O ano que terminou e este que agora se inicia fez-nos passar por momentos que, se pudéssemos, apagaríamos da nossa vida. Perdemos entes queridos, chorámos por eles e sentimos muitas saudades da sua presença. Custa, custa muito. Nada é mais forte do que o sentimento e contra ele nenhum exército sai vencedor. Este ano que terminou fez-me sofrer a dobrar e numa delas, insurgi-me contra Deus. Não foi justo. Mas depois da mágoa passar, apesar da dor, por vezes, espreitar, apoio-me nesta fé que a minha Mãe me transmitiu e sei que isto é uma passagem. Tem de ser uma passagem. Nada pode ser efémero. Um dia, senti que os meus Avós me observavam junto à minha cama. Estendi o braço e senti-os. Isto é verídico. E sei que a minha Tia Emília anda por aqui. Ela era a melhor pessoa do mundo.
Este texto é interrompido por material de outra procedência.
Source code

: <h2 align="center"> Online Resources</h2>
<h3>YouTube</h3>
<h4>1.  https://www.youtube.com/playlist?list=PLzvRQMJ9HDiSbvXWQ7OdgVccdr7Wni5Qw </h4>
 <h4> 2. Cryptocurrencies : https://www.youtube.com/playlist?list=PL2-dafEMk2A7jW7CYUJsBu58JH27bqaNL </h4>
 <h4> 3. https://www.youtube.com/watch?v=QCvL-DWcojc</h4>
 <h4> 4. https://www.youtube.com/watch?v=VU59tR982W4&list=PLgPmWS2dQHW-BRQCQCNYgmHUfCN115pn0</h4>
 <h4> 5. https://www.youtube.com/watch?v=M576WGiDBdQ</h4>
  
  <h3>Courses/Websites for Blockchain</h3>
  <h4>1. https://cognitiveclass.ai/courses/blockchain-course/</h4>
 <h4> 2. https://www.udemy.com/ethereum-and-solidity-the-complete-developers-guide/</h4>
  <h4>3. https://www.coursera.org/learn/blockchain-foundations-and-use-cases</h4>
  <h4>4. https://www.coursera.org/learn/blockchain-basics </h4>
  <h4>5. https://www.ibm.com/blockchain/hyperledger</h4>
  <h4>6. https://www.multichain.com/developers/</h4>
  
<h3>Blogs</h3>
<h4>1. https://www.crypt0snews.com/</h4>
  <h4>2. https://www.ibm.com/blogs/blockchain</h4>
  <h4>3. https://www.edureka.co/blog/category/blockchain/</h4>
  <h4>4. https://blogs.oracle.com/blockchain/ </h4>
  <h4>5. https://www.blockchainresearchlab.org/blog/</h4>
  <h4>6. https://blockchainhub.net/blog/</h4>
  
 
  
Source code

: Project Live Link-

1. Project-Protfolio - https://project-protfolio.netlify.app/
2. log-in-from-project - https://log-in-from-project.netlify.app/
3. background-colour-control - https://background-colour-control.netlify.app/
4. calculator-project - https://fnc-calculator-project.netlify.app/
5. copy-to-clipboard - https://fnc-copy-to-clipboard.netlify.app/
Por isso, Sylvie, Ana Barros, Quim, Sílvia, Sandra e Rui, a vida é sempre uma celebração e a Terra apenas um Céu infinito. Quero aqui deixar-vos este poema de Fernando Pessoa que transmite exactamente o que pretendo dizer-vos: a morte não é o fim, mas sim ''a curva da estrada''. A estrada simboliza a vida e esta continua, mas de outra forma ou noutra dimensão. Morrer significa apenas não ser mais visto e não deixar de existir.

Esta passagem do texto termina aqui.